Technology has the unique ability to total immerse a person and make the outside world drown away. In many ways, it’s a positive thing. Take me for instance: I live in a house with a lot of hustle and bustle and, by putting my headphones on and clicking a button, I can write in peace by listening to Mozart (can we talk about how great Mozart is? Listen to this aria from Marriage of Figaro and you’ll see why. Don’t question it, damn it.) But, it can also be negative.
The negative aspects of technology are the most apparent in romantic relationships. People aren’t connecting in that primal way that attracts lovers anymore, they’re too distracted by the little screen in front of them. I’ve read stories of first dates where the person doesn’t even look up at the person that they asked out! What’s so important that it can’t wait another hour? We’ve lost the art of conversation and soon we’ll be close to losing our minds. Going on a date is something that requires total involvement, not a half-assed gaze as you text your friends.
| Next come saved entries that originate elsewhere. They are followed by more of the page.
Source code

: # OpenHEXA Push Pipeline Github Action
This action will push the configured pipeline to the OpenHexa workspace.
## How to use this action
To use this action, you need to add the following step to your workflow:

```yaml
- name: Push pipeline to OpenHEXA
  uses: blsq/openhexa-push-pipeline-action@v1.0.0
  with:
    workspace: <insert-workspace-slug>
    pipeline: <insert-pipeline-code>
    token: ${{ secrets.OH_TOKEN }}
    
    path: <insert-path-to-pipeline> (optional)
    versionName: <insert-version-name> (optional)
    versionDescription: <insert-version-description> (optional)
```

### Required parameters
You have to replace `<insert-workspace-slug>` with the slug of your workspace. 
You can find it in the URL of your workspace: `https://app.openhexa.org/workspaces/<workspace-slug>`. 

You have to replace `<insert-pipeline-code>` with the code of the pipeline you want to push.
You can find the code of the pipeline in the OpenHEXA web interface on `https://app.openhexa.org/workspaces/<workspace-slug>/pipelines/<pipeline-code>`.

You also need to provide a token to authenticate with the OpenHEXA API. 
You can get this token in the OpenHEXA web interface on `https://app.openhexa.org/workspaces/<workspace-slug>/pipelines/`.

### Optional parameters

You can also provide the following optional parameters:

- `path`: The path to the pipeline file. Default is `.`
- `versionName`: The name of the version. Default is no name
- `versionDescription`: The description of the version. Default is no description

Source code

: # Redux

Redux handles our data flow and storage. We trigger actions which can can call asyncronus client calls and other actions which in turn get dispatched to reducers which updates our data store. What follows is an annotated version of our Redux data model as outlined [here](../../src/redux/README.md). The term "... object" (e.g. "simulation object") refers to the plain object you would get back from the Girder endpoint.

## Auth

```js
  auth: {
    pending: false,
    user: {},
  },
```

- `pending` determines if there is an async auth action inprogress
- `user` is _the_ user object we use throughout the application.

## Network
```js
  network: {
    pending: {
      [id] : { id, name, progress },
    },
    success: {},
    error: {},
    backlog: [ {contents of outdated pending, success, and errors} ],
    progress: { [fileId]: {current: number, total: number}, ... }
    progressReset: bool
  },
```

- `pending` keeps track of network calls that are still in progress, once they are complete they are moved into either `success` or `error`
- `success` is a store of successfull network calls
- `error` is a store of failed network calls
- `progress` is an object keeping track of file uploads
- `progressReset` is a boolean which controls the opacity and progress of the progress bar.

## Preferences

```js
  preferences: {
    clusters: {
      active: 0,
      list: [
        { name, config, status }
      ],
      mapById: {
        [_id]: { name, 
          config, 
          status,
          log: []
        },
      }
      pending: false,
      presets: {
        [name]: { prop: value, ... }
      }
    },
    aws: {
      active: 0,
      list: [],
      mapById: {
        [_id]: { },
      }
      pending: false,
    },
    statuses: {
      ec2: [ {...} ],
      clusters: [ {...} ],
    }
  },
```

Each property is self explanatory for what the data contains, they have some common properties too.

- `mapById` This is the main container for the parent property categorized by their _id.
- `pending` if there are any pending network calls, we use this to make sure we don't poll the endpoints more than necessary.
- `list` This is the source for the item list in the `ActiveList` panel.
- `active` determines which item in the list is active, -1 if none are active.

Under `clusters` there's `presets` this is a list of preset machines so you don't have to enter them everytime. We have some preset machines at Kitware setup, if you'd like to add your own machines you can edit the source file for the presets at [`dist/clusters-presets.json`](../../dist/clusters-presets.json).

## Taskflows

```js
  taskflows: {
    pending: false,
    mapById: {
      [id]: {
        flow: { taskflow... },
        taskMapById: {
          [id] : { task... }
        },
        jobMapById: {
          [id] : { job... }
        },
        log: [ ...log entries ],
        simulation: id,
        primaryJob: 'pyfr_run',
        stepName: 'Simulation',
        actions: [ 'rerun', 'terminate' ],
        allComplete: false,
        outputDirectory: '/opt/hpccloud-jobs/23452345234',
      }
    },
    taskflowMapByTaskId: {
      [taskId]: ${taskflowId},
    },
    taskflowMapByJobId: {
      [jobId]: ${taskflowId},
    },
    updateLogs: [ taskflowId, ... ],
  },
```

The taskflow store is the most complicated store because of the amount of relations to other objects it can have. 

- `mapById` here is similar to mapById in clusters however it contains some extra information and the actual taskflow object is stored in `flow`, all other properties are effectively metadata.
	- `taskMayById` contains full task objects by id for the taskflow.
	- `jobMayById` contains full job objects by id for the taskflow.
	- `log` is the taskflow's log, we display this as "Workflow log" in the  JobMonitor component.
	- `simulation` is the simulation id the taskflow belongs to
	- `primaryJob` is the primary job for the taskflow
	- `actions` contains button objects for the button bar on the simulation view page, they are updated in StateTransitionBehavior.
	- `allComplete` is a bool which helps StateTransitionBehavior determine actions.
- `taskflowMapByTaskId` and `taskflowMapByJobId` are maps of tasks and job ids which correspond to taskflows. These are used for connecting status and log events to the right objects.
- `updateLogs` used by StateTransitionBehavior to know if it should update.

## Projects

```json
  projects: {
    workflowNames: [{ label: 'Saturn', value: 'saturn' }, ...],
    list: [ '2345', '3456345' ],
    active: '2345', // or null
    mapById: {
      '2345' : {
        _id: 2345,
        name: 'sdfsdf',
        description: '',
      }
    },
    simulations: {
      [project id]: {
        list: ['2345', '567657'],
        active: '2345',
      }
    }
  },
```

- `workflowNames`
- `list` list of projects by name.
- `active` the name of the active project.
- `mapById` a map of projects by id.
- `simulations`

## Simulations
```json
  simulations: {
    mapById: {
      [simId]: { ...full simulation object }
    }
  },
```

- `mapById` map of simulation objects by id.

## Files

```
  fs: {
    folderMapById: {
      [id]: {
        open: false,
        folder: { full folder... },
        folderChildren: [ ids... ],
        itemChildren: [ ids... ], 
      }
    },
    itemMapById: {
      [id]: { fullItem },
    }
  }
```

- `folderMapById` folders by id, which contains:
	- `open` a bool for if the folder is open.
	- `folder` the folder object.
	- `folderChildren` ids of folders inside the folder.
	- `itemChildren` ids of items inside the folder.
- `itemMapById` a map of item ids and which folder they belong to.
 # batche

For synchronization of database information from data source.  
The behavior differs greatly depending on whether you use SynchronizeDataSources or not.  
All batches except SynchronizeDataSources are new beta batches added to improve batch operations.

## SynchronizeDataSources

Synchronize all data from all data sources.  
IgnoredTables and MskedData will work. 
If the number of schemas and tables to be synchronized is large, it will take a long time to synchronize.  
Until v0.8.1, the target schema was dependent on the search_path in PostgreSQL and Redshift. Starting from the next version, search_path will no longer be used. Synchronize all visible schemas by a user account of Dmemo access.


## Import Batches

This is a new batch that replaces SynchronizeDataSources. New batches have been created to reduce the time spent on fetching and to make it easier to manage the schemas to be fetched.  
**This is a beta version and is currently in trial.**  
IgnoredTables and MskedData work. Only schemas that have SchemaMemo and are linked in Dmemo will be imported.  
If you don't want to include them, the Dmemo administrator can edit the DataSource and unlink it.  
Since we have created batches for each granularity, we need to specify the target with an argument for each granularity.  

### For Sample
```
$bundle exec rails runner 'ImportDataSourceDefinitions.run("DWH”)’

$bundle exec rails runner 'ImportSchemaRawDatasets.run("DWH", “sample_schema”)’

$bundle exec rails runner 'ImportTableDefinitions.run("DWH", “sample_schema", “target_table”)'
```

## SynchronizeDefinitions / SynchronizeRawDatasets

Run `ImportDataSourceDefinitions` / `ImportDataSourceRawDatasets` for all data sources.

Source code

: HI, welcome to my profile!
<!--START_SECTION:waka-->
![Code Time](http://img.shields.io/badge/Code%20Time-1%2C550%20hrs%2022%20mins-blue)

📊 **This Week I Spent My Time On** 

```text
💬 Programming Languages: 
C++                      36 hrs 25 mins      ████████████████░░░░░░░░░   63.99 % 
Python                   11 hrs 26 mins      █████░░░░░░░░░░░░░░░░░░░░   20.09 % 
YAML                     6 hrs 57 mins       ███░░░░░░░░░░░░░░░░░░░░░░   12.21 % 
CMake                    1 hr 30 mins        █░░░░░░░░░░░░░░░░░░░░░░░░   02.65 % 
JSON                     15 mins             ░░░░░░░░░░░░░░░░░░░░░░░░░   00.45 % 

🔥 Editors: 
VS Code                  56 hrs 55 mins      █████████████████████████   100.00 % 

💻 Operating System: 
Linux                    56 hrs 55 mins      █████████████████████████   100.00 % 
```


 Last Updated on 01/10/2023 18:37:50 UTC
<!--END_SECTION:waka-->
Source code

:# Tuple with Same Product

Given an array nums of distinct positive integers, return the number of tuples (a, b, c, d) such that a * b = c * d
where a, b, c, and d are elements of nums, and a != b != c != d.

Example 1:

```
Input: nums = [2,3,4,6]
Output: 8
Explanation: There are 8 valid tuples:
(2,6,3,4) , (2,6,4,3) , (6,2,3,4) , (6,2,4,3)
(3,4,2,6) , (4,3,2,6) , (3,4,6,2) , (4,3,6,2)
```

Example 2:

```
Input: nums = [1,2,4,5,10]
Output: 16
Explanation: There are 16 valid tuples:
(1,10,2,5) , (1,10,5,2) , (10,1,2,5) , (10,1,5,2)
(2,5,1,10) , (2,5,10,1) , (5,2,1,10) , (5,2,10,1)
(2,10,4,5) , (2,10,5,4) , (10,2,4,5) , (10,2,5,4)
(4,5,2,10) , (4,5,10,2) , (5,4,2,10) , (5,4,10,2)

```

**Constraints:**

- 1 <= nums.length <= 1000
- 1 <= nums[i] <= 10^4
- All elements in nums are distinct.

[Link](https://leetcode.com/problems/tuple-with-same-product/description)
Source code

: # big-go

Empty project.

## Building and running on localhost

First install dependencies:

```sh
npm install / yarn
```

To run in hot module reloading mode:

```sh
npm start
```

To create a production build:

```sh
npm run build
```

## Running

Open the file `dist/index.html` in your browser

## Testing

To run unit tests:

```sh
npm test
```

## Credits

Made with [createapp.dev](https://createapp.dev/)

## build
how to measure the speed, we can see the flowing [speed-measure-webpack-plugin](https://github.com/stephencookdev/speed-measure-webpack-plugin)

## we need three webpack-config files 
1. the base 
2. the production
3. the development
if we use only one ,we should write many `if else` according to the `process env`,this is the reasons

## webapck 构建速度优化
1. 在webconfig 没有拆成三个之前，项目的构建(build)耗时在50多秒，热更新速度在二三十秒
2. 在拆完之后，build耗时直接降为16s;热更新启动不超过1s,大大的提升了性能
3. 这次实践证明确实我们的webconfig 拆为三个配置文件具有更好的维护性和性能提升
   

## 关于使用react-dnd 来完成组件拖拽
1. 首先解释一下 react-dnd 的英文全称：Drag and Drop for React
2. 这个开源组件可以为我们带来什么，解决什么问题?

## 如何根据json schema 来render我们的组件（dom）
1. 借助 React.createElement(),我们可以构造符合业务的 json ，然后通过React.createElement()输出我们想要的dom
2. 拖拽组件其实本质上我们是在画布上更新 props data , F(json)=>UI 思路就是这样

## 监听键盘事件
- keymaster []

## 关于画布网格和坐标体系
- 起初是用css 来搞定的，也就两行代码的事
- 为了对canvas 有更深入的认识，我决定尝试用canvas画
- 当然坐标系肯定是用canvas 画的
One particularly alarming trend I’ve witnessed as of late is the giant spike in cheating in relationships. Cheating has been around forever, even the cavemen struck out in search of greener pastures every now and then. But, since the advent of the smartphone, cheating has become more accessible and has become a sort of sport among my age bracket. Facebook makes it easier to keep in touch with old flames and texting allows you to message whomever you wish and then wipe the slate clean when you’re done. We’ve fallen into a culture of stylish adultery.
And please, don’t get me wrong, I’m not some sort of puritan pundit. I believe we all have free will and can do what we please. But, exceptions excluded, being in a relationship is a sacred trust. When you hold another person’s life in your hands you don’t play basketball. But people now, as soon as they start dating, are cheating. Girls, guys and everyone in between are swapping nude pictures before they even know the person’s name!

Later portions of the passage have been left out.